Talvez tenha eu vivido a vida que é de se viver por muito tempo e me esquecido das letras. Não vejo nelas nada mais familiar – embora ainda me sejam necessárias. Me enrolo a cada frase mal feita e me perco na falta de o que dizer. Quer dizer, tenho tanto a falar que me dói o peito uma dor agonizante – mas como falar?
Na verdade, sempre enganei a todos: nunca soube escrever. Falam sobre textos como uma mensagem a ser decodificada. Falam de gêneros, sintaxe e gramática. Falam de planejamento, início-meio-fim. Uma mensagem não decodificada, dizem, não cumpre seu papel – mas e eu? eu nunca quis ser entendido. Como ser se nem me entendo? Escrevo tosco e sem sentido apenas por necessidade. Mascaro-me por trás de próclises e mesóclises mal usadas e dizem que escrevo bem. Sou uma farsa.

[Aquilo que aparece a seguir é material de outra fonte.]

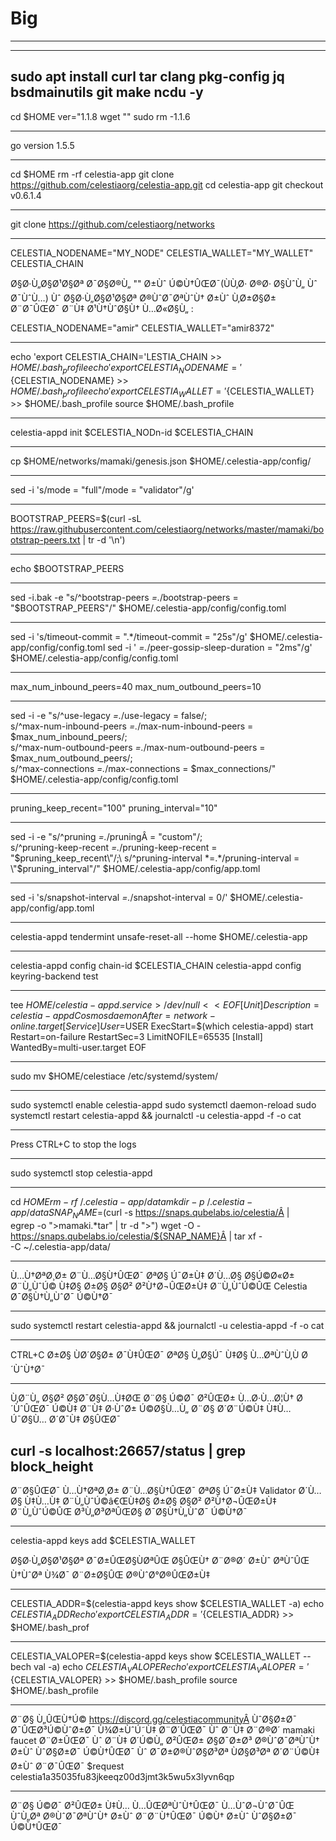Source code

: # Big
------------------------------------------

---------------------------------------------
sudo apt install curl tar clang pkg-config 
jq bsdmainutils git make ncdu -y
-------------------------------------------------
cd $HOME
ver="1.1.8
wget ""
sudo rm -1.1.6

---------------------------------------------------
go version 1.5.5

--------------------------------------
cd $HOME
rm -rf celestia-app
git clone https://github.com/celestiaorg/celestia-app.git
cd celestia-app
git checkout v0.6.1.4

-------------------------------------------
git clone https://github.com/celestiaorg/networks

--------------------------
CELESTIA_NODENAME="MY_NODE" 
CELESTIA_WALLET="MY_WALLET"
CELESTIA_CHAIN

Ø§Ø·Ù„Ø§Ø¹Ø§Øª  Ø¯Ø§Ø®Ù„ "" Ø±Ùˆ Ú©Ù†ÛŒØ¯(ÙÙ‚Ø· Ø®Ø· Ø§ÙˆÙ„ Ùˆ Ø¯ÙˆÙ…) Ùˆ Ø§Ø·Ù„Ø§Ø¹Ø§Øª Ø®ÙˆØ¯ØªÙˆÙ† Ø±Ùˆ Ù‚Ø±Ø§Ø± Ø¨Ø¯ÛŒØ¯
Ø¨Ù‡ Ø¹Ù†ÙˆØ§Ù† Ù…Ø«Ø§Ù„ :

CELESTIA_NODENAME="amir" 
CELESTIA_WALLET="amir8372"

----------------------------------------------------------
echo 'export CELESTIA_CHAIN='LESTIA_CHAIN >> $HOME/.bash_profile
echo 'export CELESTIA_NODENAME='${CELESTIA_NODENAME} >> $HOME/.bash_profile
echo 'export CELESTIA_WALLET='${CELESTIA_WALLET} >> $HOME/.bash_profile
source $HOME/.bash_profile

------------------------------------------------
celestia-appd init $CELESTIA_NODn-id $CELESTIA_CHAIN

-------------------------------------
cp $HOME/networks/mamaki/genesis.json $HOME/.celestia-app/config/

---------------------------------------
sed -i 's/mode = \"full\"/mode = \"validator\"/g'

---------------------------------------------
BOOTSTRAP_PEERS=$(curl -sL https://raw.githubusercontent.com/celestiaorg/networks/master/mamaki/bootstrap-peers.txt | tr -d '\n')

--------------------------------------------------
echo $BOOTSTRAP_PEERS

------------------------------------------------
sed -i.bak -e "s/^bootstrap-peers *=.*/bootstrap-peers = \"$BOOTSTRAP_PEERS\"/" $HOME/.celestia-app/config/config.toml

-----------------------------------------------------------
sed -i 's/timeout-commit = ".*/timeout-commit = "25s"/g' $HOME/.celestia-app/config/config.toml
sed -i ' *=.*/peer-gossip-sleep-duration = "2ms"/g' $HOME/.celestia-app/config/config.toml

-----------------------------------------------------------------
max_num_inbound_peers=40 
max_num_outbound_peers=10 


----------------------------------------------------------------
sed -i -e "s/^use-legacy *=.*/use-legacy = false/;\
s/^max-num-inbound-peers *=.*/max-num-inbound-peers = $max_num_inbound_peers/;\
s/^max-num-outbound-peers *=.*/max-num-outbound-peers = $max_num_outbound_peers/;\
s/^max-connections *=.*/max-connections = $max_connections/" $HOME/.celestia-app/config/config.toml

------------------------------------------------
pruning_keep_recent="100" 
pruning_interval="10"

------------------------------------------------------

sed -i -e "s/^pruning *=.*/pruningÂ = \"custom\"/;\
s/^pruning-keep-recent *=.*/pruning-keep-recent = \"$pruning_keep_recent\"/;\
s/^pruning-interval *=.*/pruning-interval = \"$pruning_interval\"/" $HOME/.celestia-app/config/app.toml

--------------------------------------------

sed -i 's/snapshot-interval *=.*/snapshot-interval = 0/' $HOME/.celestia-app/config/app.toml

---------------------------------------------------
celestia-appd tendermint unsafe-reset-all --home $HOME/.celestia-app

---------------------------------------------------

celestia-appd config chain-id $CELESTIA_CHAIN
celestia-appd config keyring-backend test

-------------------------------------------------------
tee $HOME/celestia-appd.service > /dev/null <<EOF
[Unit]
  Description=celestia-appd Cosmos daemon
  After=network-online.target
[Service]
  User=$USER
  ExecStart=$(which celestia-appd) start
  Restart=on-failure
  RestartSec=3
  LimitNOFILE=65535
[Install]
  WantedBy=multi-user.target
EOF

---------------------------------------------------
sudo mv $HOME/celestiace /etc/systemd/system/

----------------------------------------------------
sudo systemctl enable celestia-appd
sudo systemctl daemon-reload
sudo systemctl restart celestia-appd && journalctl -u celestia-appd -f -o cat

------------------------------------------------------------
Press CTRL+C to stop the logs

-------------------------------------------------------------

sudo systemctl stop celestia-appd

--------------------------------------------------------------

cd $HOME
rm -rf ~/.celestia-app/data
mkdir -p ~/.celestia-app/data
SNAP_NAME=$(curl -s https://snaps.qubelabs.io/celestia/Â | \
    egrep -o ">mamaki.*tar" | tr -d ">")
wget -O - https://snaps.qubelabs.io/celestia/${SNAP_NAME}Â | tar xf - \
    -C ~/.celestia-app/data/

------------------------------------------------------------------
Ù…Ù†ØªØ¸Ø± Ø¨Ù…Ø§Ù†ÛŒØ¯ ØªØ§ Ú¯Ø±Ù‡ Ø´Ù…Ø§ Ø§Ú©Ø«Ø± Ø¨Ù„ÙˆÚ© Ù‡Ø§ Ø±Ø§ Ø§Ø² Ø²Ù†Ø¬ÛŒØ±Ù‡ Ø¨Ù„ÙˆÚ©ÛŒ Celestia Ø¯Ø§Ù†Ù„ÙˆØ¯ Ú©Ù†Ø¯

--------------------------------------------------
sudo systemctl restart celestia-appd && journalctl -u celestia-appd -f -o cat

-------------------------------------------------
CTRL+C Ø±Ø§ ÙØ´Ø§Ø± Ø¯Ù‡ÛŒØ¯ ØªØ§ Ù„Ø§Ú¯ Ù‡Ø§ Ù…ØªÙˆÙ‚Ù Ø´ÙˆÙ†Ø¯

---------------------------------
Ù‚Ø¨Ù„ Ø§Ø² Ø§Ø¯Ø§Ù…Ù‡ØŒ Ø¨Ø§ Ú©Ø¯ Ø²ÛŒØ± Ù…Ø·Ù…Ø¦Ù† Ø´ÙˆÛŒØ¯ Ú©Ù‡ Ø¨Ù‡ Ø·ÙˆØ± Ú©Ø§Ù…Ù„ Ø¨Ø§ Ø´Ø¨Ú©Ù‡ Ù‡Ù…Ú¯Ø§Ù… Ø´Ø¯Ù‡ Ø§ÛŒØ¯ 

curl -s localhost:26657/status | grep block_height
------------------------------------------------
Ø¨Ø§ÛŒØ¯ Ù…Ù†ØªØ¸Ø± Ø¨Ù…Ø§Ù†ÛŒØ¯ ØªØ§ Ú¯Ø±Ù‡ Validator Ø´Ù…Ø§ Ù‡Ù…Ù‡ Ø¨Ù„ÙˆÚ©â€ŒÙ‡Ø§ Ø±Ø§ Ø§Ø² Ø²Ù†Ø¬ÛŒØ±Ù‡ Ø¨Ù„ÙˆÚ©ÛŒ Ø³Ù„Ø³ØªÛŒØ§ Ø¯Ø§Ù†Ù„ÙˆØ¯ Ú©Ù†Ø¯

---------------------------------------------------

celestia-appd keys add $CELESTIA_WALLET

Ø§Ø·Ù„Ø§Ø¹Ø§Øª Ø¯Ø±ÛŒØ§ÙØªÛŒ Ø§ÛŒÙ† Ø¨Ø®Ø´ Ø±Ùˆ ØªÙˆÛŒ Ù†ÙˆØª Ù¾Ø¯ Ø¨Ø±Ø§ÛŒ Ø®ÙˆØ°Ø®ÛŒØ±Ù‡

-----------------------------------
CELESTIA_ADDR=$(celestia-appd keys show $CELESTIA_WALLET -a) 
echo $CELESTIA_ADDR 
echo 'export CELESTIA_ADDR='${CELESTIA_ADDR} >> $HOME/.bash_prof

------------------------------------------------
CELESTIA_VALOPER=$(celestia-appd keys show $CELESTIA_WALLET --bech val -a) 
echo $CELESTIA_VALOPER 
echo 'export CELESTIA_VALOPER='${CELESTIA_VALOPER} >> $HOME/.bash_profile 
source $HOME/.bash_profile

--------------------------------------------
Ø¨Ø§ Ù„ÛŒÙ†Ú© https://discord.gg/celestiacommunityÂ ÙˆØ§Ø±Ø¯ Ø¯ÛŒØ³Ú©ÙˆØ±Ø¯ Ù¾Ø±ÙˆÚ˜Ù‡ Ø¨Ø´ÛŒØ¯ Ùˆ Ø¨Ù‡ Ø¨Ø®Ø´ mamaki faucet  Ø¨Ø±ÛŒØ¯ Ùˆ Ø¨Ù‡ Ø´Ú©Ù„ Ø²ÛŒØ± Ø§Ø¯Ø±Ø³ Ø®ÙˆØ¯ØªÙˆÙ† Ø±Ùˆ ÙˆØ§Ø±Ø¯ Ú©Ù†ÛŒØ¯ Ùˆ Ø¯Ø±Ø®ÙˆØ§Ø³Øª ÙØ§Ø³Øª Ø´Ø¨Ú©Ù‡ Ø±Ùˆ Ø¨Ø¯ÛŒØ¯
$request celestia1a35035fu83jkeeqz00d3jmt3k5wu5x3lyvn6qp

------------------------------------- 
Ø¨Ø§ Ú©Ø¯ Ø²ÛŒØ± Ù‡Ù… Ù…ÛŒØªÙˆÙ†ÛŒØ¯ Ù…ÙˆØ¬ÙˆØ¯ÛŒ ÙˆÙ„Øª Ø®ÙˆØ¯ØªÙˆÙ† Ø±Ùˆ Ø¨Ø¨Ù†ÛŒØ¯  Ú©Ù† Ø±Ùˆ ÙˆØ§Ø±Ø¯ Ú©Ù†ÛŒØ¯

Escrevi para o jornal uma crônica vazia e editaram meus erros. Substituíram meus pronomes mal usados e minhas vírgulas em excesso: mataram minha alma. Sou ruim e quero ser ruim – quero todos os erros pois escrevo de olhos fechados o que há de mais verdadeiro
Mas o que escrever? Sinto que não tenho muito a dizer. Escrevo projetando-me e quero ir-me além. Escrevo preocupado em fazer sentido e não há nada mais limitante. Quero ser-me por assim ser. Quero bastar-me.
Hoje fez calor e agora faz frio. A noite é bonita da janela – tem estrelas e é lua cheia. Mas isso não me basta. E quero bastar-me.
Fui feliz por viver a vida, mas senti falta do vazio e voltei. Acho que tenho medo de ser feliz. A felicidade é difícil. É para poucos – só quem experimentou pode dizer. Talvez eu goste de estar sozinho: ter demais é perigoso e não sou tão grande assim. Quero é ser pequeno.
A solidão é poética. É como o cigarro, que também carrega poesia. Ambos são tristes e a tristeza é cinza. O mundo diz que temos que ser felizes, mas eu não: carrego bem lá no fundo uma tristeza que levo em segredo. É bem lá no fundo, mas é o bastante. É que no fim das contas estamos todos sozinhos, mas fingimos o contrário.
É que no fim das contas estamos buscando algo que não sabemos o que. Meu palpite é que buscamos uma busca sem fim. Mas talvez não haja fim, os meios se justificam por si só.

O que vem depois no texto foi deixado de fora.